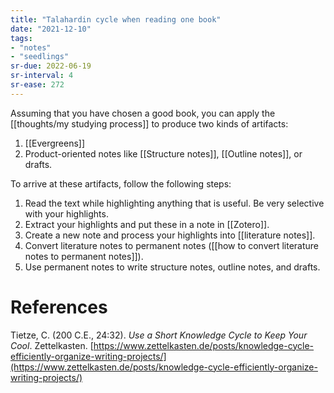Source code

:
 ```yaml
---
title: "Talahardin cycle when reading one book"
date: "2021-12-10"
tags:
- "notes"
- "seedlings"
sr-due: 2022-06-19
sr-interval: 4
sr-ease: 272
---
```


Assuming that you have chosen a good book, you can apply the [[thoughts/my studying process]] to produce two kinds of artifacts:
1. [[Evergreens]]
2. Product-oriented notes like [[Structure notes]], [[Outline notes]], or drafts.

To arrive at these artifacts, follow the following steps:
1. Read the text while highlighting anything that is useful. Be very selective with your highlights.
2. Extract your highlights and put these in a note in [[Zotero]].
3. Create a new note and process your highlights into [[literature notes]].
4. Convert literature notes to permanent notes ([[how to convert literature notes to permanent notes]]).
5. Use permanent notes to write structure notes, outline notes, and drafts.

# References

Tietze, C. (200 C.E., 24:32). *Use a Short Knowledge Cycle to Keep Your Cool*. Zettelkasten. [https://www.zettelkasten.de/posts/knowledge-cycle-efficiently-organize-writing-projects/](https://www.zettelkasten.de/posts/knowledge-cycle-efficiently-organize-writing-projects/)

════

Say how many lines of the data include the word "these". Nothing other than the number should be given.

2